Tarot cards are designed to be evocative. They evoke feelings, thoughts, and memories through their rich symbolism. They conjure up stories, literary allusions, metaphors, clichés, myths, fairy and folk tales. The ambiguous, context-less images stir the imagination and encourages projection.
Below are a few of my favourite evocative cards from various decks. Look at the wealth of symbols—colours, geometric forms, objects, animals. Some cards challenge you to find the story behind the card. Some evoke emotion; others portray emotion—but it is not always clear which emotion.
If you want to know more about these decks, visit Aeclectic.net for reviews and sample images of hundreds of different decks.
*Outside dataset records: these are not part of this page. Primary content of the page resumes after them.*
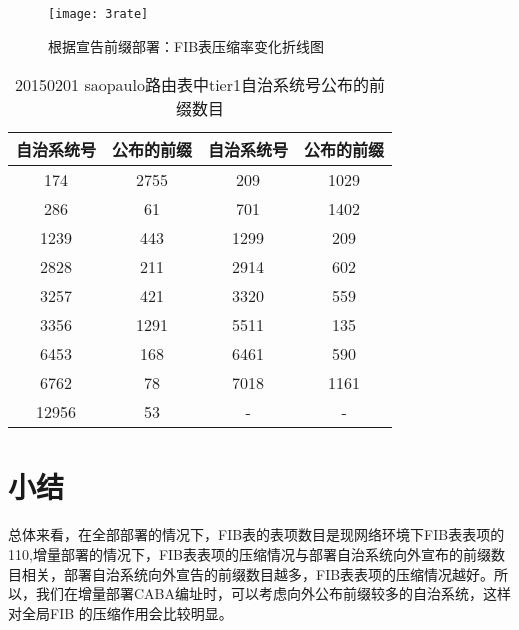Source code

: \begin{figure}
  \centering
  \texttt{[image: 3rate]}
  \caption{根据宣告前缀部署：FIB表压缩率变化折线图}
  \label{fig:3rate}
\end{figure}


\begin{table}
    \centering
    \caption{20150201 saopaulo路由表中tier1自治系统号公布的前缀数目}
    \label{tab:tier1asnprefix}
    \begin{tabular}{|c|c|c|c|}
    \hline
    自治系统号 & 公布的前缀 & 自治系统号 & 公布的前缀  \\ \hline
    174 & 2755 &209 & 1029 \\ \hline
    286 & 61  & 701 & 1402\\ \hline
    1239 & 443 & 1299 &209 \\ \hline
    2828 & 211 & 2914 & 602\\ \hline
    3257 & 421 & 3320 & 559\\ \hline
    3356 & 1291 & 5511 & 135\\ \hline
    6453 & 168 &  6461 & 590\\ \hline
    6762 & 78  & 7018 & 1161\\ \hline
    12956 & 53 & - & -\\ \hline
    \end{tabular}
\end{table}

\section{小结}
总体来看，在全部部署的情况下，FIB表的表项数目是现网络环境下FIB表表项的1\/10,增量部署的情况下，FIB表表项的压缩情况与部署自治系统向外宣布的前缀数目相关，部署自治系统向外宣告的前缀数目越多，FIB表表项的压缩情况越好。所以，我们在增量部署CABA编址时，可以考虑向外公布前缀较多的自治系统，这样对全局FIB 的压缩作用会比较明显。
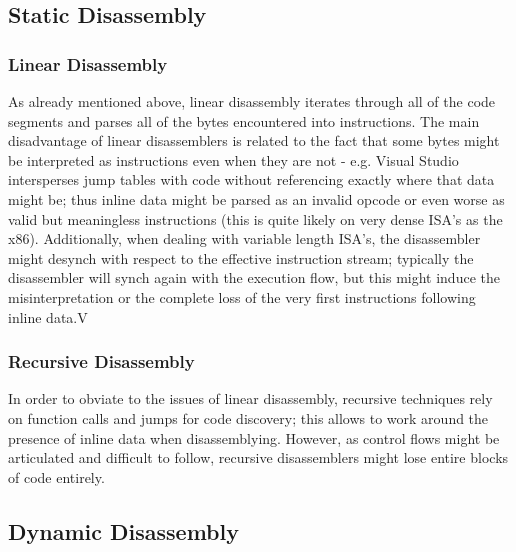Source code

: \subsection{Static Disassembly}

\subsubsection{Linear Disassembly}
As already mentioned above, linear disassembly iterates through all of the code segments and parses all of the bytes
encountered into instructions. The main disadvantage of linear disassemblers is related to the fact that some bytes
might be interpreted as instructions even when they are not - e.g. Visual Studio intersperses jump tables with code
without referencing exactly where that data might be; thus inline data might be parsed as an invalid opcode or even
worse as valid but meaningless instructions (this is quite likely on very dense ISA's as the x86).
Additionally, when dealing with variable length ISA's, the disassembler might desynch with respect to the effective
instruction stream; typically the disassembler will synch again with the execution flow, but this might induce the
misinterpretation or the complete loss of the very first instructions following inline data.V

\subsubsection{Recursive Disassembly}
In order to obviate to the issues of linear disassembly, recursive techniques rely on function calls and jumps for code
discovery; this allows to work around the presence of inline data when disassemblying. However, as control flows might
be articulated and difficult to follow, recursive disassemblers might lose entire blocks of code entirely.


\subsection{Dynamic Disassembly}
They have also classified decks by theme (fantasy, Rider-Waite clones, cats, vampires, flowers, medieval & renaissance, modern, and so on) and characteristics (such as computer generated, unusually shaped cards, and decks that have suit-element associations differing from convention set by the Rider-Waite decks and its clones). Tarot.com has images from popular decks that you can browse.
Magic Realist Press’ Bohemian Gothic Tarot is excellent when it comes to provocative images. What do you think happened in the first card? Is the woman mourning the dead dove, or did she kill it? Is she mourning a lost love (like one of the doves)? Who is the woman in the second card? Is she celebrating, gleeful, waiting for a lover? And card 3: Jekyll or Hyde?
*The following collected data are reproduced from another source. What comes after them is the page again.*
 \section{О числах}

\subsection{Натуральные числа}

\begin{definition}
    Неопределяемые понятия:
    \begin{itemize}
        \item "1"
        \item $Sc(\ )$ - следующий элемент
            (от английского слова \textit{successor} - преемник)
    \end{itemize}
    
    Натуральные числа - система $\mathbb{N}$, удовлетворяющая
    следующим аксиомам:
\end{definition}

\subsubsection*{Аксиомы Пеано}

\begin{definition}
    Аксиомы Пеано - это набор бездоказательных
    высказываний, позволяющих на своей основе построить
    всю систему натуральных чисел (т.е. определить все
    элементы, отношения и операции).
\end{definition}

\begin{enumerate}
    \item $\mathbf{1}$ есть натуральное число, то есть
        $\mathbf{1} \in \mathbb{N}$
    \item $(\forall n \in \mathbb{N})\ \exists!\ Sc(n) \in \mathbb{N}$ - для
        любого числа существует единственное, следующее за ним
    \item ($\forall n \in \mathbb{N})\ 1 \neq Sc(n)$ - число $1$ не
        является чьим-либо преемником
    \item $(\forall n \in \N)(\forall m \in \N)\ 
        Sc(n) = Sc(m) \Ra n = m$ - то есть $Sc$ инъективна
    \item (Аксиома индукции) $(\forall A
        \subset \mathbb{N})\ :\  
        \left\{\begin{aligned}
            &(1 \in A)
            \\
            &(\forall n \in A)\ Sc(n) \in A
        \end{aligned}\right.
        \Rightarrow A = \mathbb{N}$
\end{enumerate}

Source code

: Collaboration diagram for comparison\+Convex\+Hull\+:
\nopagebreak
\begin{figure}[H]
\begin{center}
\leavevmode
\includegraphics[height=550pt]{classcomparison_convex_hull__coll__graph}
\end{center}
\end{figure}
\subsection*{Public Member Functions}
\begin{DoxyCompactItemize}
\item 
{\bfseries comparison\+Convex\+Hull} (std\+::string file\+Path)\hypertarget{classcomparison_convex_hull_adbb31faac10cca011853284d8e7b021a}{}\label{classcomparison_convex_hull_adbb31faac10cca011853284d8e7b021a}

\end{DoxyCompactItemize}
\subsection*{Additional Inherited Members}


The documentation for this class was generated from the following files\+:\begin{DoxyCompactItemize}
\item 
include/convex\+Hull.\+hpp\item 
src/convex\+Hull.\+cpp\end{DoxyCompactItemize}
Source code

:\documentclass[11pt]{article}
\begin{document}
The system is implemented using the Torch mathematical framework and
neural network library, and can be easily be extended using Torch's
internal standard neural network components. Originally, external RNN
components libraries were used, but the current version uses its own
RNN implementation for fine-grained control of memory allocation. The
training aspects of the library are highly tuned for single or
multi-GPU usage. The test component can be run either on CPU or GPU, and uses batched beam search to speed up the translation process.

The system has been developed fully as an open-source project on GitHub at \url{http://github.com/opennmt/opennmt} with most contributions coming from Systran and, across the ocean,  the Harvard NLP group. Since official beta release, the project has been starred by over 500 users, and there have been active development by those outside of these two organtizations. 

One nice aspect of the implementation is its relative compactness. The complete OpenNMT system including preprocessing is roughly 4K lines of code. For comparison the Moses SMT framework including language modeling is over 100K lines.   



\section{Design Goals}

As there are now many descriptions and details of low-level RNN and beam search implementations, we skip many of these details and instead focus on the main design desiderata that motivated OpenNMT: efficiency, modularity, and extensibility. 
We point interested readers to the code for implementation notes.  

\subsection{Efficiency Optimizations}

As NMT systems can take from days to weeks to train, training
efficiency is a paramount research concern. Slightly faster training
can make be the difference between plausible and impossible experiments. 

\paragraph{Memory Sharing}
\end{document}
Robert Place’s Alchemical Tarot contains a wealth of symbols, with an alchemical slant. The images are interesting variations on the traditional Rider-Waite clones.
Mark McElroy’s Bright Idea Deck is sadly out of print, but might still be available in some shops. It is a lovely contemporary deck, filled with symbols. The deck was created to be used in a business context, leading to appealing variations on the Rider-Waite themes. There is also a great deal of humour—look at the VII Advancement (the Chariot) and the dilemma the poor man is facing in Green 2 Decision (Two of Pentacles). And Trump XX (Judgement) …. (The major arcana are in purple. Yellow corresponds to Swords, blue to Cups, green to Pentacles, and red to Wands.)
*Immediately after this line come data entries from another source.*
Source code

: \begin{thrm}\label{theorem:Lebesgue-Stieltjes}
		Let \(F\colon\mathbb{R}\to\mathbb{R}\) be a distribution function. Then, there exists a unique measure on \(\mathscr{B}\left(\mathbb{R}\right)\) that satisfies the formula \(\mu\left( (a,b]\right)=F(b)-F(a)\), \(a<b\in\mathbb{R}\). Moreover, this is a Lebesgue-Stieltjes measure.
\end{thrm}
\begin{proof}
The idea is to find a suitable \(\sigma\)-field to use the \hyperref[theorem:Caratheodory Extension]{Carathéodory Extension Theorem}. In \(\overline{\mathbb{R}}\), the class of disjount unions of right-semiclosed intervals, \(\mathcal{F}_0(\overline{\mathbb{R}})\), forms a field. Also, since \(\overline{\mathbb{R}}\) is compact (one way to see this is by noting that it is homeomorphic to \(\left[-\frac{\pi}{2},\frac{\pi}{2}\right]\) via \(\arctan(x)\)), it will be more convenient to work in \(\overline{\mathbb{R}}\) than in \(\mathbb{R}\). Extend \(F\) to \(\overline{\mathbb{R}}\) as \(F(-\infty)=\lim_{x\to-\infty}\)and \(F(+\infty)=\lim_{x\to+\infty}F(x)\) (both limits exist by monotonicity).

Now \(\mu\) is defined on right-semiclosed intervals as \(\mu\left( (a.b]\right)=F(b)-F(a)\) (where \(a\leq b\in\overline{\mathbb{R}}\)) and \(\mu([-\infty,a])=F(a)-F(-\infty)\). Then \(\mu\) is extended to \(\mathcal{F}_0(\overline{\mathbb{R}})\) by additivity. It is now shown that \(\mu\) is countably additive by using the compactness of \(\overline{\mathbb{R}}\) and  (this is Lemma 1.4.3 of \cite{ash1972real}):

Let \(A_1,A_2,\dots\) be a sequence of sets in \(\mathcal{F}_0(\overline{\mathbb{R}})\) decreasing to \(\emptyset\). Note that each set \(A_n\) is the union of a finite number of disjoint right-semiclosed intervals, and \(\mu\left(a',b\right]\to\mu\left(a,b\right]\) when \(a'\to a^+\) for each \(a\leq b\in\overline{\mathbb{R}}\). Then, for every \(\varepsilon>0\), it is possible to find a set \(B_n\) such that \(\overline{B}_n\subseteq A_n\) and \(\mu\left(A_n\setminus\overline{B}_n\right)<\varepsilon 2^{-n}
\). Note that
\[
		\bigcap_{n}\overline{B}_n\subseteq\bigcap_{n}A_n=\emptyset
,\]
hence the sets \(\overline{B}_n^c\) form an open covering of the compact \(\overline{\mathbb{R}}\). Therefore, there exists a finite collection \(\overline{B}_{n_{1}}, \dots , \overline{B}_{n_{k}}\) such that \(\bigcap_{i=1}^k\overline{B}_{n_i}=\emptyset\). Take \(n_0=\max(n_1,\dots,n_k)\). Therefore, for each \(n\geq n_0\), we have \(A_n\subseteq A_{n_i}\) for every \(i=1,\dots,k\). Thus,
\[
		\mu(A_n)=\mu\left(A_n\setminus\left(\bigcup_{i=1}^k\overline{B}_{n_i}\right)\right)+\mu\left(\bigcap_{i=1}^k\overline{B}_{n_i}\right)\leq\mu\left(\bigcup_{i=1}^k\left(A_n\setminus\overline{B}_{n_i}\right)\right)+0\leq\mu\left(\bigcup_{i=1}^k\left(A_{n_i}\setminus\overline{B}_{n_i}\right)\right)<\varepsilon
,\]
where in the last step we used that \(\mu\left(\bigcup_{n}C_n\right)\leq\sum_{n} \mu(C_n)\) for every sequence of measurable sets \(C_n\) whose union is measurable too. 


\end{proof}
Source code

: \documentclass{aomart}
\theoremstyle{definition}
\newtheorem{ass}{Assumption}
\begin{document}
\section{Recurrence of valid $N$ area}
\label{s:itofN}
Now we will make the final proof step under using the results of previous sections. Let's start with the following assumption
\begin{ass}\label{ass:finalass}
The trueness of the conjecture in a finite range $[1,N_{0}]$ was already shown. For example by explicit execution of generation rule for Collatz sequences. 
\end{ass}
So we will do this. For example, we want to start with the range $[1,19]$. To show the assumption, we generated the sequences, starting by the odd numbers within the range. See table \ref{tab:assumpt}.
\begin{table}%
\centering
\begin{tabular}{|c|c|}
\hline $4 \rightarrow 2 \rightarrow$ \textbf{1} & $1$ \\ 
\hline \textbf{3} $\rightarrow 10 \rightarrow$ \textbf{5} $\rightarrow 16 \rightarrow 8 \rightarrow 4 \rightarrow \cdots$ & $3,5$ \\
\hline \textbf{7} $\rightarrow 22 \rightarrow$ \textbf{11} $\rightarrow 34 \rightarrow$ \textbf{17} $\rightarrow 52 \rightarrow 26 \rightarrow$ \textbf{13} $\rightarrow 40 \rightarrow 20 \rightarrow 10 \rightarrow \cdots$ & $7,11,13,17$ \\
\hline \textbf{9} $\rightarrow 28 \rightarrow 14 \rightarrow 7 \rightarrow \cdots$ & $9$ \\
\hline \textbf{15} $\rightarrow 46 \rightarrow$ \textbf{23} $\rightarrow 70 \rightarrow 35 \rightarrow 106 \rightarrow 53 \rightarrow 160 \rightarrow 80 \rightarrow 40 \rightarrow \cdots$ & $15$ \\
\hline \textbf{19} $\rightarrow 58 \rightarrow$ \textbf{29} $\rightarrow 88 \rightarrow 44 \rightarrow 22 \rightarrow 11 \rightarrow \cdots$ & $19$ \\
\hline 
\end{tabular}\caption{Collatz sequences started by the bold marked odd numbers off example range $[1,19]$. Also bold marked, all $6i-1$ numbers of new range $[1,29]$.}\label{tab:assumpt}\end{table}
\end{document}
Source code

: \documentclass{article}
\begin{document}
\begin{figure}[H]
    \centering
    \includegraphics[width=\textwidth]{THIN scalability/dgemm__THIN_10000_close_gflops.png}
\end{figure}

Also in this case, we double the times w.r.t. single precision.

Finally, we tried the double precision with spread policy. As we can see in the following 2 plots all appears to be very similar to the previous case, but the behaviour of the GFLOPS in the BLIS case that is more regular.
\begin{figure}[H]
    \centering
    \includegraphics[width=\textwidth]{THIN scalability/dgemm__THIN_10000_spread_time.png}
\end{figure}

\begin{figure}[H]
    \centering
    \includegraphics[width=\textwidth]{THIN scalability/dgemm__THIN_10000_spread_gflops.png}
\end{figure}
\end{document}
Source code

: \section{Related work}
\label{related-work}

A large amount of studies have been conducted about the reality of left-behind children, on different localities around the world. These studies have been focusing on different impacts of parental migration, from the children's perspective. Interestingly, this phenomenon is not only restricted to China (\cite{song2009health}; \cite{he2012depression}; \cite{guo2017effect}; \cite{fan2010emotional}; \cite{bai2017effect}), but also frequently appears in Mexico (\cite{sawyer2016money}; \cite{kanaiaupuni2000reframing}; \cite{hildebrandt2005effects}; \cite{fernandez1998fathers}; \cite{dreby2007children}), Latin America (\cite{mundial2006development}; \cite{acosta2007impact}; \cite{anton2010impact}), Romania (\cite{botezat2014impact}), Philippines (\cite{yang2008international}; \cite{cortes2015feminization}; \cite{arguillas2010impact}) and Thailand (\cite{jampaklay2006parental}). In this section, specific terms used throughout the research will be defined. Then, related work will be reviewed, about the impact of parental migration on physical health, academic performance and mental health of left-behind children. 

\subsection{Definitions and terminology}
The Victorian Romantic Tarot from Magic Realist Press is another brilliantly evocative deck. Look at their take on The Tower. And the Devil!
You might get the impression that I’m a fan of Magic Realist Press decks …. Here are some cards from the Fantastic Menagerie Tarot.
And the magical Fairytale Tarot (also Magic Realist Press).
Rachel Pollack’s Shining Tribe Tarot is colourful and unconventional, with a primitive feel. The bright colours are integral to the symbolic value of the deck. The accompanying book has a fascinating emphasis on the myths that inform the deck.
The Romani Buckland Tarot by Raymond Buckland is based on the British Rom (Gypsy) culture.
The Tarot of Metamorphosis is both unconventional and surreal, with people and objects morphing into something else.
Ciro Marchetti’s Tarot of Dreams has the astrological symbol, Hebrew letter and position on the Kabbalistic Tree of Life in the corners of the major arcana cards. These are all associations that were added since the late 1700s, when, as far as we know, the cards were first used for divination. The minor arcana astrological symbols form part of the border of each card.
The Quantum Tarot uses science and physics symbols to illustrate the cards.
The Haindl Tarot is a gorgeous and unconventional deck, again one that makes use of symbols and colours to convey meaning.
The Rider-Waite deck, designed by Arthur Edward Waite and illustrated by Pamela Colman Smith, is based on symbology defined by the Hermetic Order of the Golden Dawn.